First create a tensor if shape (ss_methods x nets x mi_vals x s_budgets_proto)
valued with gains

In [None]:
proto = "AND"  # <---------- change this to plot stats for AND!!!
s_budgets_proto = df.loc[df["protocol"] == proto]["seeding_budget"].unique()
cube = {}
consist_shape = []

for ssm in ss_methods:
    for net in nets:
        ddf = df.loc[
            (df["network"] == net) &
            (df["protocol"] == proto) &
            (df["selection_metric"] == ssm)
        ]
        ddf = pd.pivot_table(
            ddf, index="mi_value", columns="seeding_budget", values="gain"
        ).to_numpy()
        if len(consist_shape) == 0:
            consist_shape = ddf.shape
        if len(ddf) == 0:
            ddf = np.empty(shape=consist_shape)
            ddf[:] = np.nan

        if not cube.get(ssm):
            cube[ssm] = {}
        cube[ssm][net] = ddf

len(cube)

In [None]:
list_arrays = []
ssm_axis = []
nets_axis = []

for ssm, net_dict in cube.items(): 
    ssm_axis.append(ssm)
    _arrs = []
    for idx, (net, arr) in enumerate(net_dict.items()):
        if len(nets_axis) == len(nets):
            assert nets_axis[idx] == net
        else:
            nets_axis.append(net)
        _arrs.append(arr)

    list_arrays.append(np.stack(_arrs))

cube_gain = np.stack(list_arrays)

# array with all gains concatenated for all test runs - check shape (L==R)
cube_gain.shape, (len(ss_methods), len(nets), len(mi_vals), len(s_budgets_proto))
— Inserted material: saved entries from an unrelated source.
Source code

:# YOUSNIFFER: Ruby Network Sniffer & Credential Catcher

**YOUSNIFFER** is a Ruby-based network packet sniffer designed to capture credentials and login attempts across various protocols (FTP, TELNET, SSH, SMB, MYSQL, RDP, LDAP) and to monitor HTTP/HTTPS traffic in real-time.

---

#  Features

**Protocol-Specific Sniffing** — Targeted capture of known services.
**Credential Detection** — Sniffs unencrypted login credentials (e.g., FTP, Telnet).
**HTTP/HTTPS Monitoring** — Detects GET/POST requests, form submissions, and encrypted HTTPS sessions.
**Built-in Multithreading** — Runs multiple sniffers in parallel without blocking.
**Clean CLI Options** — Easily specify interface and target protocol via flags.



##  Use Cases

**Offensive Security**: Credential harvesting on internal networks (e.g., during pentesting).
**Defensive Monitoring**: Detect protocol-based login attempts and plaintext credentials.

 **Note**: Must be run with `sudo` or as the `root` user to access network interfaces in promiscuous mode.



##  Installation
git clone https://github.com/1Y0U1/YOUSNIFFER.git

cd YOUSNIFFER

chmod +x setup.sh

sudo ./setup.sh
When tensor is obtained now compute rankings of ss methods, i.e. place of ss 
method for certain evaluated case: net, mi_val, s_budgets_proto by obtained gain

In [None]:
from typing import Dict, List
from scipy.stats import rankdata

def rank_result(arr: np.ndarray) -> np.ndarray:
    """
    Create renking e.g for this array:
    [52.63, 3.50, 100., 100., 3.50, 100., 100., 100., 100., 22.54, 100.]
    return [2, 4, 1, 1, 4, 1, 1, 1, 1, 3, 1]
    """
    if np.nan in arr:
        raise ValueError
    raw_rank = rankdata(arr, method="min")
    inverted_rank = np.abs(raw_rank - max(raw_rank) - 1)
    _ = {j: i for i, j in enumerate(sorted(np.unique(inverted_rank)), 1)}
    return np.vectorize(lambda x: _[x])(inverted_rank)

def stat_to_dict(stat: np.ndarray, names: List) -> Dict:
    return {n: stat[idx] for idx, n in enumerate(names)}

ranks = np.apply_along_axis(rank_result, 0, cube_gain)
print(ranks.shape)

Then reduce dimensionality of tensor by mean to obtain flat vector

In [None]:
ranks_reduded_by_mean_in_nets = np.mean(ranks, 1)
print(ranks_reduded_by_mean_in_nets.shape)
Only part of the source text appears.